My associate producer, my DP and I built two different frames to create rain for the trailer shoot of The Law of Moises. The scene we most wanted to share with you is a scene that takes place, dramatically, in the rain. It would have been hard to share the scene if there’s no rain.
God said, “Let there be rain!” But I’m not God…
What did we learn about creating rain frames or DIY rain machines? It ain’t easy to create a believable rain machine.
Creating the frame is relatively easy. We found a few different options that were graciously provided on YouTube and followed the instructions. One was a wooden square with a garden hose attached and small holes drilled sporadically throughout the entire length of the hose.
This turned out to be a really heavy option and the rain fell in streams rather than the fast drip you would expect when viewing rain. There was also too much water released from the contraption that soaked the actor more quickly that we wanted for the scene.
See a test below.
The second frame was created using pvc tubing and sprinkler heads. This option was light, provided a downpour with the individual “drops” of rain we needed for filming and was the more workable solution to meet our needs.

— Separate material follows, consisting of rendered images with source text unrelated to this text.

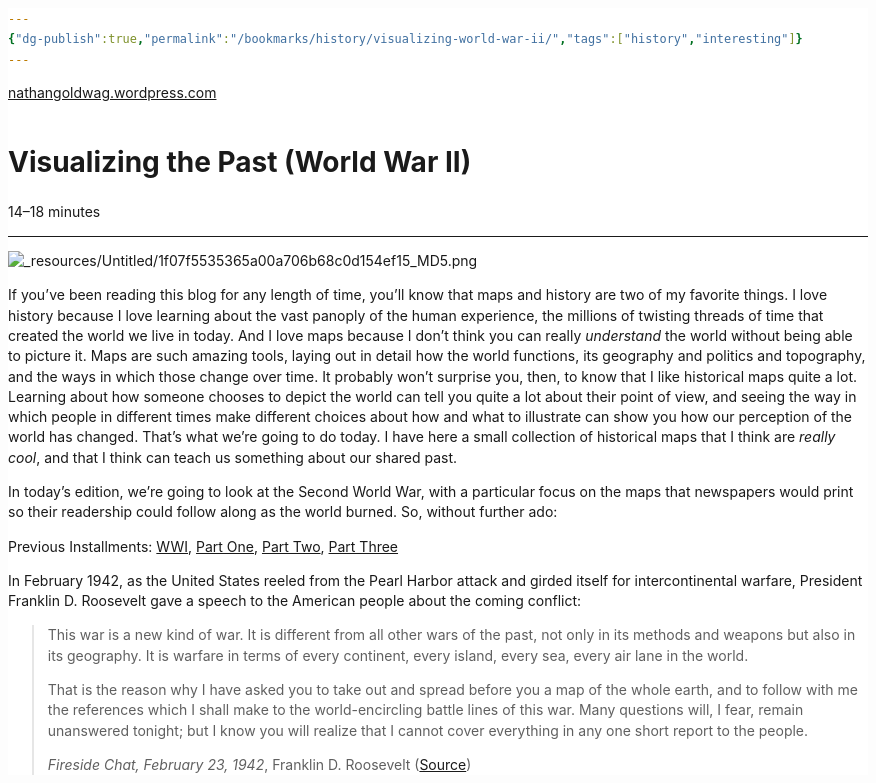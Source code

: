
 ```yaml
---
{"dg-publish":true,"permalink":"/bookmarks/history/visualizing-world-war-ii/","tags":["history","interesting"]}
---
```



[nathangoldwag.wordpress.com](https://nathangoldwag.wordpress.com/2024/10/26/visualizing-the-past-world-war-ii/)

# Visualizing the Past (World War II)

14–18 minutes

---

![_resources/Untitled/1f07f5535365a00a706b68c0d154ef15_MD5.png](/img/user/_resources/Untitled/1f07f5535365a00a706b68c0d154ef15_MD5.png)

If you’ve been reading this blog for any length of time, you’ll know that maps and history are two of my favorite things. I love history because I love learning about the vast panoply of the human experience, the millions of twisting threads of time that created the world we live in today. And I love maps because I don’t think you can really _understand_ the world without being able to picture it. Maps are such amazing tools, laying out in detail how the world functions, its geography and politics and topography, and the ways in which those change over time. It probably won’t surprise you, then, to know that I like historical maps quite a lot. Learning about how someone chooses to depict the world can tell you quite a lot about their point of view, and seeing the way in which people in different times make different choices about how and what to illustrate can show you how our perception of the world has changed. That’s what we’re going to do today. I have here a small collection of historical maps that I think are _really cool_, and that I think can teach us something about our shared past.

In today’s edition, we’re going to look at the Second World War, with a particular focus on the maps that newspapers would print so their readership could follow along as the world burned. So, without further ado:

Previous Installments: [WWI](https://nathangoldwag.wordpress.com/2017/05/08/visualizing-the-great-war/), [Part One](https://nathangoldwag.wordpress.com/2022/03/26/visualizing-the-past/), [Part Two](https://nathangoldwag.wordpress.com/2023/05/19/visualizing-the-past-part-two/), [Part Three](https://nathangoldwag.wordpress.com/2024/06/09/visualizing-the-past-part-three/)

In February 1942, as the United States reeled from the Pearl Harbor attack and girded itself for intercontinental warfare, President Franklin D. Roosevelt gave a speech to the American people about the coming conflict:

> This war is a new kind of war. It is different from all other wars of the past, not only in its methods and weapons but also in its geography. It is warfare in terms of every continent, every island, every sea, every air lane in the world.
>
> That is the reason why I have asked you to take out and spread before you a map of the whole earth, and to follow with me the references which I shall make to the world-encircling battle lines of this war. Many questions will, I fear, remain unanswered tonight; but I know you will realize that I cannot cover everything in any one short report to the people.
>
> _Fireside Chat, February 23, 1942_, Franklin D. Roosevelt ([Source](https://www.presidency.ucsb.edu/documents/fireside-chat-6))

Why not just point a garden hose to the sky and start filming you might ask? One, we needed a high water capacity hose like firefighters use and we didn’t have that. The cost of the hose was greater than we wanted to spend for the single use. We considered purchasing a used fire hose, renting a pump trunk and a few other options, but producing the trailer on a small budget didn’t allow for those options.
At the end of the day (and the end of the shoot) we got the shots we needed and both of the rain frames provided the needed moisture.